Go over the records and copy every line with the string "Evaporative".
+ + + +
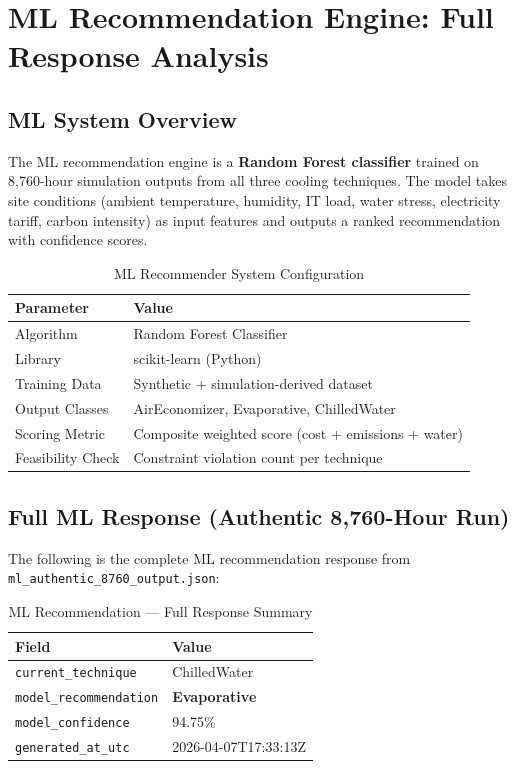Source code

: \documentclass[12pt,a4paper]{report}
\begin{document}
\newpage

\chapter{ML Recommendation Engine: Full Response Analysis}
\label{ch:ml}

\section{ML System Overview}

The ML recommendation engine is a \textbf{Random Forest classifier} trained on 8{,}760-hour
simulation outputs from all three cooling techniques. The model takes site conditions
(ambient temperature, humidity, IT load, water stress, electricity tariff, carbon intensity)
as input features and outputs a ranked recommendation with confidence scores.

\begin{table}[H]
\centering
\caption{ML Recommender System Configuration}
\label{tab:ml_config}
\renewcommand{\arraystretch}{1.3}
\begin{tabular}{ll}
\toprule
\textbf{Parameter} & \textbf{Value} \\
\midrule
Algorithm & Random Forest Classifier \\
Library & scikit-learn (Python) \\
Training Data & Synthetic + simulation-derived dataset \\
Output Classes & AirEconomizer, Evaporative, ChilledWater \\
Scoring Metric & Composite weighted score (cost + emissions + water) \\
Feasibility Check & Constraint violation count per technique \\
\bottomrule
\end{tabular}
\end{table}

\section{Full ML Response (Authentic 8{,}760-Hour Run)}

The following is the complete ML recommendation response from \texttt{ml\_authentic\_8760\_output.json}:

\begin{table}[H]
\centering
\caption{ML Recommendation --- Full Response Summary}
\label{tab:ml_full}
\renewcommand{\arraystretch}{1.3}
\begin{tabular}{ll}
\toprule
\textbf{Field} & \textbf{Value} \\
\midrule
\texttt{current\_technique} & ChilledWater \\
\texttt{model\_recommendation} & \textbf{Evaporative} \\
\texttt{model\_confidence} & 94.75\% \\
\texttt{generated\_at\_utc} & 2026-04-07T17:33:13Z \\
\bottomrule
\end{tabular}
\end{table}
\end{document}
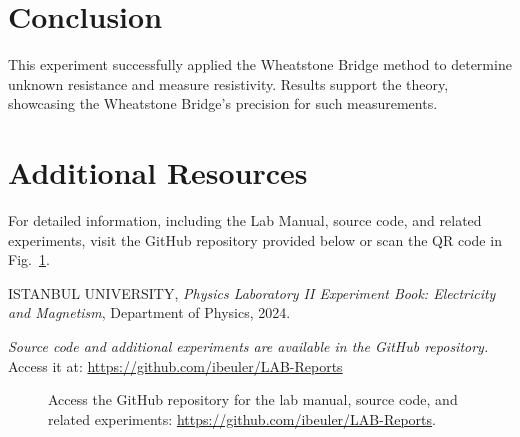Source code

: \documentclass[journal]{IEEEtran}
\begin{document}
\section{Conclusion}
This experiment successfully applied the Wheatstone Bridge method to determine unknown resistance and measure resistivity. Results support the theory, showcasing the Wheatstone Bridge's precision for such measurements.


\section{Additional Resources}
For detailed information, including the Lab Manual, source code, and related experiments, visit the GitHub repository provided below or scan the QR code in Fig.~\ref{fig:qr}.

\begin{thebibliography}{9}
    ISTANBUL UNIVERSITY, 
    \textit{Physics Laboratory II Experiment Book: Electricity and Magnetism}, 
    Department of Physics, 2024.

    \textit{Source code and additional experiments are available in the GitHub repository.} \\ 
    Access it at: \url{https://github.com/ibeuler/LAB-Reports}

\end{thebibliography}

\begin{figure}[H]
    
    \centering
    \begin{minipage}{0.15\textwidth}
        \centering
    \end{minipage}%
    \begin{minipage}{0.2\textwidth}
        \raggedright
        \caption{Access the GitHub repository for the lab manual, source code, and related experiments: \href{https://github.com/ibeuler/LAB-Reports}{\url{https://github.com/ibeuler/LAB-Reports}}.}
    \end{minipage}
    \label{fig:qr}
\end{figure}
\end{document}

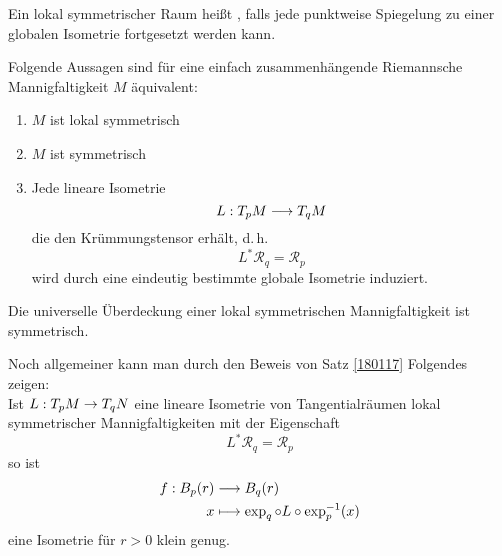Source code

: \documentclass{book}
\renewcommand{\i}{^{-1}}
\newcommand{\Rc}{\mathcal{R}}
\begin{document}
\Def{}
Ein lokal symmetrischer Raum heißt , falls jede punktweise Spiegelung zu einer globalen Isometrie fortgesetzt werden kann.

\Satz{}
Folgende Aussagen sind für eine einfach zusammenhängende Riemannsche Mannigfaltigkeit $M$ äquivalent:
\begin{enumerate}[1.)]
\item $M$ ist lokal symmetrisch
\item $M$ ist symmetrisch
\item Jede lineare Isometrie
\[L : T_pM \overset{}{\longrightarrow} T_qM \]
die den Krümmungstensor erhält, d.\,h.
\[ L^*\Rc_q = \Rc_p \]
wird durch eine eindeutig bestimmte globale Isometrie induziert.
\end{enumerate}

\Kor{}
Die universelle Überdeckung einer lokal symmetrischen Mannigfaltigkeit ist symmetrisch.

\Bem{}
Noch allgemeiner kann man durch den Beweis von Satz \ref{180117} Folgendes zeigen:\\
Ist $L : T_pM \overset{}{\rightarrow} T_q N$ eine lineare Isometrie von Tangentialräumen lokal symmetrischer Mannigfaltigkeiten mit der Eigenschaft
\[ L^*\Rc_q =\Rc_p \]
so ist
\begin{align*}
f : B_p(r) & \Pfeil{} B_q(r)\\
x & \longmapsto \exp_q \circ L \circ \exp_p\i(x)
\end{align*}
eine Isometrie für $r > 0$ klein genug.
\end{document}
+ + + +
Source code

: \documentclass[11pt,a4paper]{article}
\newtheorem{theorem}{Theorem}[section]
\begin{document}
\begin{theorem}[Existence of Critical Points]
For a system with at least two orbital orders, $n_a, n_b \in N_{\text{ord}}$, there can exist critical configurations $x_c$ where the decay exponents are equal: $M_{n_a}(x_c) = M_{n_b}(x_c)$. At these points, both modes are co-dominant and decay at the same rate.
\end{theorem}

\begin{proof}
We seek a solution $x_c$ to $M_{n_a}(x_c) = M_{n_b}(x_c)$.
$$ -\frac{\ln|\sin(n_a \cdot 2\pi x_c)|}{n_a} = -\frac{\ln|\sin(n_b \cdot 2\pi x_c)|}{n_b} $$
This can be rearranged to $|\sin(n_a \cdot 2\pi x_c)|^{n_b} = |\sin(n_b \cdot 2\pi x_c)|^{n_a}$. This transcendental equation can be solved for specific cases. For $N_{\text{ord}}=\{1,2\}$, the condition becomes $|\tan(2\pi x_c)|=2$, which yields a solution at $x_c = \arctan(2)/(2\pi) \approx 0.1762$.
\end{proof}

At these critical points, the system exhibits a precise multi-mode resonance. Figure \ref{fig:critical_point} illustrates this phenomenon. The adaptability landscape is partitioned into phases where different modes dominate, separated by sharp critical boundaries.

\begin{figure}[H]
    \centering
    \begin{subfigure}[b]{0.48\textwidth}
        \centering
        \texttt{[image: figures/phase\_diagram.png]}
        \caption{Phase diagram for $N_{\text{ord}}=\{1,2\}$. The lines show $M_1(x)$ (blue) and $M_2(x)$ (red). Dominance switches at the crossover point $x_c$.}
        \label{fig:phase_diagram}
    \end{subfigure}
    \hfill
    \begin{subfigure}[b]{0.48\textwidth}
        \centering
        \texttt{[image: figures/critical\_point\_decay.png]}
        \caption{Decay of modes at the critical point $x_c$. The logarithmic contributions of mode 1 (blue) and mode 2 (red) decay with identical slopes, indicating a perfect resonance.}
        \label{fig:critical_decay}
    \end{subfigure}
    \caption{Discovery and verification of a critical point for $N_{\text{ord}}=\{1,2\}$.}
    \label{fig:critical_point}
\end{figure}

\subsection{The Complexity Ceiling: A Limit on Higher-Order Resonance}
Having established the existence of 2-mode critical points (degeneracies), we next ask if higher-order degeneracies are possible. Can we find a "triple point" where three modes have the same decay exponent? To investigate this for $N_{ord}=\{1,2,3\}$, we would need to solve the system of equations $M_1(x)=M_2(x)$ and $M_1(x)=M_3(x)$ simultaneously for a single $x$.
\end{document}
+ + + +
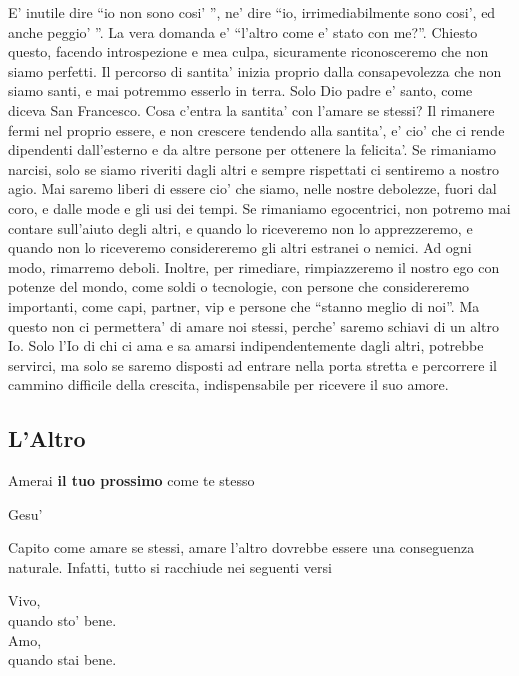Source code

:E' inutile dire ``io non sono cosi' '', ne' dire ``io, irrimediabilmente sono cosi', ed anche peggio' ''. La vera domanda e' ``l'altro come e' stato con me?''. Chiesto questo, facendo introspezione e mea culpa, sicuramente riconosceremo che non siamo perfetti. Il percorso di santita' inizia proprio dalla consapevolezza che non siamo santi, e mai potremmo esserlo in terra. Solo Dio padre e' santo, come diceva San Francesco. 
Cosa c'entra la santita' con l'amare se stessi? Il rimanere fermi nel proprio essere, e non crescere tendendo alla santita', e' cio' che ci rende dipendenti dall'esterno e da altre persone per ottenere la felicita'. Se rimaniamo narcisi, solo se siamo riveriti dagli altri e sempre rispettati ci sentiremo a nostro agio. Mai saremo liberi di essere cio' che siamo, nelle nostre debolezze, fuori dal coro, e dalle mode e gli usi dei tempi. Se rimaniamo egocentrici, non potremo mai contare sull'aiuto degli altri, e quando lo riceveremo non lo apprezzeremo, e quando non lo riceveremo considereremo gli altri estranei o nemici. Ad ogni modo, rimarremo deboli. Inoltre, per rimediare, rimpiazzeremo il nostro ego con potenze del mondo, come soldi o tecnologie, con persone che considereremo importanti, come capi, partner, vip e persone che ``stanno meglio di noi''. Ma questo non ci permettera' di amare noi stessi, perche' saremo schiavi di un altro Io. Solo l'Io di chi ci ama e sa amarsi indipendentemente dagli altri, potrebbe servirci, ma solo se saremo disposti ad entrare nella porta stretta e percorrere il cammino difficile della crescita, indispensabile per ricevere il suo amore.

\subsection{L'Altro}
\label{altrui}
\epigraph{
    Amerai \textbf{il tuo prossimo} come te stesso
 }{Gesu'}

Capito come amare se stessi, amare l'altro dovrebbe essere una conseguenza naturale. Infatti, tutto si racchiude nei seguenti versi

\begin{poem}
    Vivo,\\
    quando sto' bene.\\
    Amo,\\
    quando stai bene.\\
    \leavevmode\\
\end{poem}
+ + + +
● Answer for this exercise
Output Classes & AirEconomizer, Evaporative, ChilledWater \\
\texttt{model\_recommendation} & \textbf{Evaporative} \\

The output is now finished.